Clawbacks and other protections:

  • Dodd-Frank compliant clawback policy for incentive compensation upon restatements; applies to awards received on/after Oct 2, 2023 .
  • Perquisites limited; no personal use of aircraft permitted; typical benefits include 401(k) match, supplemental life insurance, and executive physicals .

Compensation Structure vs Performance Metrics

  • High at-risk mix: For 2024, ~75% of LTIP in PSUs tied to aTSR and rTSR and 25% RSUs; AIP quantitatively tied to cash generation, capital efficiency, and sustainability, with qualitative leadership overlay; 2025 increases PSU weighting to 70% and balances aTSR/rTSR 50/50 to navigate commodity volatility and emphasize peer outperformance .
  • 2024 AIP linkage: Achieved strong cost and capital efficiency outcomes; sustainability performance served as gating construct; payout for NEOs at 155% of target .
  • TSR alignment: Pay-versus-performance disclosure shows cumulative TSR outperformance vs E&P index over 2021–2024 period, consistent with PSU design .

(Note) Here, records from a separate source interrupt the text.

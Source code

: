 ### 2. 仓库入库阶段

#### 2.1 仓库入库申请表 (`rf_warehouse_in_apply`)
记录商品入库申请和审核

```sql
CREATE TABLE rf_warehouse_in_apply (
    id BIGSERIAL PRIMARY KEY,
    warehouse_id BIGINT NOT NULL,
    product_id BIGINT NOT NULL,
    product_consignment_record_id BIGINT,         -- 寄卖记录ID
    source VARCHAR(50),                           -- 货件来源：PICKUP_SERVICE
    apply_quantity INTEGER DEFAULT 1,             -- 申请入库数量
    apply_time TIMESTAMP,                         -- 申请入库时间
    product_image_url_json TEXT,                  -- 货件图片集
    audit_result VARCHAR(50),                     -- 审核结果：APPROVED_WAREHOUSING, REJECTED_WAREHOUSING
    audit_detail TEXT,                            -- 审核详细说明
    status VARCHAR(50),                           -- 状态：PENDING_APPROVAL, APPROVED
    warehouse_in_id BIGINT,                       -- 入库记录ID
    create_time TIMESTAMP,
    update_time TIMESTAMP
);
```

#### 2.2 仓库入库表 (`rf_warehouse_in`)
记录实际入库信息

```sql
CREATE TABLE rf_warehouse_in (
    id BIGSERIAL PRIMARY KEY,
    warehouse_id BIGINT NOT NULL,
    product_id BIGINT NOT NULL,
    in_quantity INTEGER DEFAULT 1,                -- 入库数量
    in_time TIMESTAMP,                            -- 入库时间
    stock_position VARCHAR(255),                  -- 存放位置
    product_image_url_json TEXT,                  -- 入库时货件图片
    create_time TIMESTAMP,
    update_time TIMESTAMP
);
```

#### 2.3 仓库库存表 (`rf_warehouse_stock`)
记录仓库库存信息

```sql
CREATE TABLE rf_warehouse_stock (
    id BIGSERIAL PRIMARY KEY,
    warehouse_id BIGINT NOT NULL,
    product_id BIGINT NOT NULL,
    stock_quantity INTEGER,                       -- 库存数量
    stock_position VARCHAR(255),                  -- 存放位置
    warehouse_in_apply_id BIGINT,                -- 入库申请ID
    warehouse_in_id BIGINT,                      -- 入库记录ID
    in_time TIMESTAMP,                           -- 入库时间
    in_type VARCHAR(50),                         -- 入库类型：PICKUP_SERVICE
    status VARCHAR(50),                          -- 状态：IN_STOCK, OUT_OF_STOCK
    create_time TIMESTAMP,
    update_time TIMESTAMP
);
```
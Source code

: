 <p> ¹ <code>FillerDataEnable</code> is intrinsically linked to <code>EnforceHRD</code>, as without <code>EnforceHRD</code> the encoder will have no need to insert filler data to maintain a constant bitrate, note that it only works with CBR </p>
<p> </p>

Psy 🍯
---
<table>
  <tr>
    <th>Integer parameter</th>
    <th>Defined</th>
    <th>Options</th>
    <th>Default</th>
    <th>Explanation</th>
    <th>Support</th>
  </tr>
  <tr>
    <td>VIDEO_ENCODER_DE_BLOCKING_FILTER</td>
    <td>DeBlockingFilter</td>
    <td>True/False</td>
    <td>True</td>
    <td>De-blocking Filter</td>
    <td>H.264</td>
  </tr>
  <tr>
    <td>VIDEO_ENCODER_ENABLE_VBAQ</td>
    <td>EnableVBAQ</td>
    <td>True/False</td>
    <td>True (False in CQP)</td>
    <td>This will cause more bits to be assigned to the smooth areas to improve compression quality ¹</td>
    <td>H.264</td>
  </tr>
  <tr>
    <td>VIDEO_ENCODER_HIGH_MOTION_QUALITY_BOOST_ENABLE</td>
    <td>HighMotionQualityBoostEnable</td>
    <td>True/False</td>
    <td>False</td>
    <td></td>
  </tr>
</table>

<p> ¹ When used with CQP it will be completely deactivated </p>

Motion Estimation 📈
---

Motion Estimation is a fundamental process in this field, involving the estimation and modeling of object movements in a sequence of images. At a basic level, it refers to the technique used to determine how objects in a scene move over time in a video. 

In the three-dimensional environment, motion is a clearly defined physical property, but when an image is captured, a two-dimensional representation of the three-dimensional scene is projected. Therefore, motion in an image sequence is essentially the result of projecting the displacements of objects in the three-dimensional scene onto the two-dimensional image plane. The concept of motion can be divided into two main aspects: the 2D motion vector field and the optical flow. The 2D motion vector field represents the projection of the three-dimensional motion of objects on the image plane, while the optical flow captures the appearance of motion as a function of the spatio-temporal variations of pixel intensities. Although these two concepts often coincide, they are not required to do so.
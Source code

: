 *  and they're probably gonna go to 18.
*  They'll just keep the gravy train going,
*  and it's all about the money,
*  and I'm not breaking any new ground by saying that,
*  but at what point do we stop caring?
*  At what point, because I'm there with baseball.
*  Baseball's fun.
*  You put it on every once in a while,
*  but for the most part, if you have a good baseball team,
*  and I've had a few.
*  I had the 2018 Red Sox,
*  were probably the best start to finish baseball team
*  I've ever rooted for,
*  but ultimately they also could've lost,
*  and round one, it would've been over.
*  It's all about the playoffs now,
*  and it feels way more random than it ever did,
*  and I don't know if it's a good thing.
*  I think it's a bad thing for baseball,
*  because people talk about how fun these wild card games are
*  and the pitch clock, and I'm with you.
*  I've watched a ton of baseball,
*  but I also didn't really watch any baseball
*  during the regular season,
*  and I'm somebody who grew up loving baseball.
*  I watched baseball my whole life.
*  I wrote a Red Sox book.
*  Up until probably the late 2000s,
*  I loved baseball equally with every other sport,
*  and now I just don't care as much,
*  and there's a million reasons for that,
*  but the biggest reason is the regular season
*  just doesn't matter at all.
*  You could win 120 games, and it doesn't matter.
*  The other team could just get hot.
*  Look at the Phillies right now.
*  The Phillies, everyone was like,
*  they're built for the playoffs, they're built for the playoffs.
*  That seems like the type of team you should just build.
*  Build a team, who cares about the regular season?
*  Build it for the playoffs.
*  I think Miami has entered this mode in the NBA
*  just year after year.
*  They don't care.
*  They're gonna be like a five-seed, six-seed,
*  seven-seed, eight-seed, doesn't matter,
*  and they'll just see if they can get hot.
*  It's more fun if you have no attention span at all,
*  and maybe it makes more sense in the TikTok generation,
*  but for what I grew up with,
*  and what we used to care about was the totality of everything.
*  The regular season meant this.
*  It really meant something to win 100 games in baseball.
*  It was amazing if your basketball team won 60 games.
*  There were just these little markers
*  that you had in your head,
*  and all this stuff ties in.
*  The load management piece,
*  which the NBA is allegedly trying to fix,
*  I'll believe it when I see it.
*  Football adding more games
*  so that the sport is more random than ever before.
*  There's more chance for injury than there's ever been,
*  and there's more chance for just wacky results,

Compensation Peer Group and Benchmarking

  • Compensation peer group used for benchmarking includes APA, CNX, Coterra, Devon, Diamondback, EQT, Marathon, Murphy, Ovintiv, PDC, Range, SM Energy, Southwestern (pre-merger) .
  • Relative TSR peer group emphasizes gas-focused peers and indices (e.g., Antero, CNX, Comstock, Coterra, EQT, Gulfport, Range, plus Alerian MLP, S&P 500 Utilities, Industrials, and E&P indices) .

Investment Implications

  • Alignment: Viets’ pay structure is highly equity-driven with 70–75% PSU weighting and explicit TSR performance curves, reinforcing shareholder alignment; ownership guidelines met and hedging/pledging prohibited reduce misalignment risk .
  • Retention vs selling pressure: Multi-year RSU/PSU vesting supports retention; recurring March vest dates and 3-year PSU cliffs can create periodic liquidity/tax sale windows but are offset by ownership holding requirements until guidelines are met .
  • Change-of-control economics: Double-trigger CIC with 2x cash multiple for NEOs and equity acceleration mechanics adds bounded downside for executives in strategic scenarios; extended CIC protection window through Oct 1, 2026 increases near-term retention .
  • Execution risk and value creation: 2024 metrics show strong cost/capex efficiency and sustainability performance; merger synergy target of ~$500mm annually and S&P 500 inclusion underpin scale advantages, but sustained TSR outperformance depends on commodity cycle navigation and delivering on marketing/commercial transformation, all areas within COO’s operational span .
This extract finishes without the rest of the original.